# What's Your Favorite Genre?



## weeeeeeeeeeeeeeeeeeeeeeed (Jun 19, 2009)

What's your favorite genre while smoking your................................... I enjoy Reggae and Acid Rock


----------



## CrackerJax (Jun 19, 2009)

Actually....classical.


----------



## weeeeeeeeeeeeeeeeeeeeeeed (Jun 19, 2009)

I can imagine that would be good to listen to I will have to try it sometime.


----------



## zeppelin (Jun 19, 2009)

classic rock
i love listening to music from the 60s and 70s its so chillin and they just know how to rip it


----------



## weeeeeeeeeeeeeeeeeeeeeeed (Jun 19, 2009)

Classic rock like Jimmi Hendrix, Jim Morrison, The Grateful Dead that kind of classic rock


----------



## CrackerJax (Jun 19, 2009)

Try a little Yo Yo Ma cello music...awesome when stoned....

Think Master and Commander soundtrack...


----------



## skiskate (Jun 19, 2009)

Hardcore,Post-hardcore, screamo, metal, rock, alternative, techno, rap.... I do it all haha.


----------



## dahamma (Jun 19, 2009)

metal, and 80's pop when I'm alone, nobody knows though.


----------



## danrasta (Jun 19, 2009)

Reggae and gansta rap


----------



## zeppelin (Jun 20, 2009)

weeeeeeeeeeeeeeeeeeeeeeed said:


> Classic rock like Jimmi Hendrix, Jim Morrison, The Grateful Dead that kind of classic rock


yeah, except i don't listen to grateful dead
but a lot of zeppelin, pink floyd, paul mccartney and wings love them, the who, kansas, bad company, simon and garfunkel, bob dylan...the list goes on
maybe it's not all classic rock but i just love anything from that era


----------



## dew-b (Jun 20, 2009)

weeeeeeeeeeeeeeeeeeeeeeed said:


> What's your favorite genre while smoking your................................... I enjoy Reggae and Acid Rock


 i jam to heavy metal. death metal and bethoven.


----------



## SarcasticHobbes (Jun 20, 2009)

zeppelin said:


> classic rock
> i love listening to music from the 60s and 70s its so chillin and they just know how to rip it


I endorse this post heartily, but I would add 90's music as well.


----------



## motorboater (Jun 20, 2009)

era's of music and classic rock are not genres. just so you guys know...


----------



## Dr.

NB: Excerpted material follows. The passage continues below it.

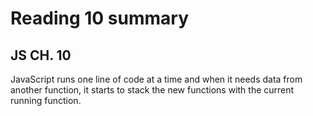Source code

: # Reading 10 summary

## JS CH. 10
JavaScript runs one line of code at a time and when it needs data from another function, it starts to stack the new functions with the current running function.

Greenhorn (Jun 20, 2009)

Here comes the friend that no one knows who invited but still always manages to show up...

Just another reason to donate...... Have a nice day . $$$


----------



## motorboater (Jun 20, 2009)

And yet another statement from a smug Hawaiian who thinks he is witty.

How clever.

Have a nice day, "brah".


----------



## Dr. Greenhorn (Jun 20, 2009)

I got you number bro, face it... Read all you posts, everyone read all his posts, yes .. I am Hawaiian, but you're the one who's smug , not me


----------



## Dr. Greenhorn (Jun 20, 2009)

.... Brah.....


----------



## motorboater (Jun 20, 2009)

Dr. Greenhorn said:


> I got you number bro, face it... Read all you posts, everyone read all his posts, yes .. I am Hawaiian, but you're the one who's smug , not me


Oh Greenhorn just stop. You make yourself look silly.

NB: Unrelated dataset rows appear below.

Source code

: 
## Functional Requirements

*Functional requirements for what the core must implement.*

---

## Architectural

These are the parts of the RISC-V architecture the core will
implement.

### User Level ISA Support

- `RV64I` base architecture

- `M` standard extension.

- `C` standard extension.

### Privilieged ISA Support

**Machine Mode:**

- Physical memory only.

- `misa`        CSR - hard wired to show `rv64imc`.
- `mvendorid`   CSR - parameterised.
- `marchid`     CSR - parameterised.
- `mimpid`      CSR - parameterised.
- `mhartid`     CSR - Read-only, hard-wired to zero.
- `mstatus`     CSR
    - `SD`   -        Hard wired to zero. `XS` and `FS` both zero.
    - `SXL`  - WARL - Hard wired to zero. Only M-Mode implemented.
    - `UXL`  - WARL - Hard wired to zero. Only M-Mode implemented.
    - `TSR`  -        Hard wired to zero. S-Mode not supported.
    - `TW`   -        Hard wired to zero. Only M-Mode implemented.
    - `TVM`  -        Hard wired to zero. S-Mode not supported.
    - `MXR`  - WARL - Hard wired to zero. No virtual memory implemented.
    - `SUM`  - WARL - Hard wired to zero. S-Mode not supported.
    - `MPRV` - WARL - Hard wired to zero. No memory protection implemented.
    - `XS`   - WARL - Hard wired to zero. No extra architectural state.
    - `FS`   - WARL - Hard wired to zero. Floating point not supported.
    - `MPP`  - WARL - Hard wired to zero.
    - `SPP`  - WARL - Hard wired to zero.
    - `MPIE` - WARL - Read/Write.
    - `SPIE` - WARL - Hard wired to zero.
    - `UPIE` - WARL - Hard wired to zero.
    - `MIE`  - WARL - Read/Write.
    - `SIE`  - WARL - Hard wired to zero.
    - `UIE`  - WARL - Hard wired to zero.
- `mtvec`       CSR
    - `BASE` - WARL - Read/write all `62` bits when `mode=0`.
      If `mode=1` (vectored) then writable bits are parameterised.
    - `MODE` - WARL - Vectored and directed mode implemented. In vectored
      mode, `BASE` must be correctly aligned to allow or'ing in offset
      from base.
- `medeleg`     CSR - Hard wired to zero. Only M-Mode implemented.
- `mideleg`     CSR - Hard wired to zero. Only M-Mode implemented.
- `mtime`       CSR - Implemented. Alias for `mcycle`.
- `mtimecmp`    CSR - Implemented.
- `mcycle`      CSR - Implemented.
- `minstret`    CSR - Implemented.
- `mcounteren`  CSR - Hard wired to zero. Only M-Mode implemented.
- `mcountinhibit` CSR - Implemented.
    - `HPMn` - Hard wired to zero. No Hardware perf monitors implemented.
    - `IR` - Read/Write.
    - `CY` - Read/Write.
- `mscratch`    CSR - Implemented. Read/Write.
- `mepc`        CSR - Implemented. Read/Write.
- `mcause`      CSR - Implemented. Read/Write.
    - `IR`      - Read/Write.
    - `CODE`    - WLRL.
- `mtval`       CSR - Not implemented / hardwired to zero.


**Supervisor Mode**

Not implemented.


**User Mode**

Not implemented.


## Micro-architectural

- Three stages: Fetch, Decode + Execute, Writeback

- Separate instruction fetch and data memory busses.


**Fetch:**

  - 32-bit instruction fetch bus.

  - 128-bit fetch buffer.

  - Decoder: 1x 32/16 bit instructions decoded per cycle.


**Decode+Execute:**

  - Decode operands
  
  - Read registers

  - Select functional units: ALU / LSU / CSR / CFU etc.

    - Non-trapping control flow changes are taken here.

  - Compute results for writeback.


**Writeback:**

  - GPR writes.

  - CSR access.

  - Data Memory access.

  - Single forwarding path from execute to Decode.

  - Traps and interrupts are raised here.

I suggest you just ignore me since I anger you so much. It's not healthy to be obsessing over an e-persona. 

Again, have a nice day.


----------



## Dr. Greenhorn (Jun 20, 2009)

Don't get all mad at me cause they took away wake and bake.. It wasn't my fault


----------



## Dr. Greenhorn (Jun 20, 2009)

And who's angry ? You gotta learn to read between the lines son


----------



## Dr. Greenhorn (Jun 20, 2009)

Let's make a thread mb... Who's sillier, gh or mb... you'll be butthurt


----------



## briwaller (Jun 20, 2009)

prety much anything is my favorite......depending on my mood at the time. lately,....KMK, lil white, and sublime.


----------



## motorboater (Jun 20, 2009)

Dr. Greenhorn said:


> And who's angry ? You gotta learn to read between the lines son


If I bother you enough for you to follow me through threads, posting your bullshit, then yes, I do think anger has something to do with your thought process.

Now stop, you make yourself look pathetic.


----------



## motorboater (Jun 20, 2009)

Dr. Greenhorn said:


> Let's make a thread mb... Who's sillier, gh or mb... you'll be butthurt


Sir, I honestly couldn't care less about popularity.

Grow up.

Thank you and good day.


----------



## Dr. Greenhorn (Jun 20, 2009)

motorboater said:


> Sir, I honestly couldn't care less about popularity.
> 
> Grow up.
> 
> Thank you and good day.


Dude your lame where's your journal hotshot? Let's see it


----------



## Dr. Greenhorn (Jun 20, 2009)

follow you in threads? Please.. If you go back, I been posting first, then you follow asshole


----------



## Dr. Greenhorn (Jun 20, 2009)

and no, I am not angry , but you sure are an asshole


----------



## motorboater (Jun 20, 2009)

Thank you for proving me right.

I appreciate it.


----------



## davemoney (Jun 20, 2009)

children please...


----------



## Dr. Greenhorn (Jun 20, 2009)

To each, it's own 

You'll get yours, I'll get mine.. they call it karma.


----------



## HIGHFLY (Jun 20, 2009)

OK RASTAMAN AND MAFIAMAN HOW BOUT U JUST SMOKE 2 JOINTS AND FORGET ABOUT IT !!! OH YA reggea all da way


----------



## fdd2blk (Jun 20, 2009)

i can fix it. 


closed


----------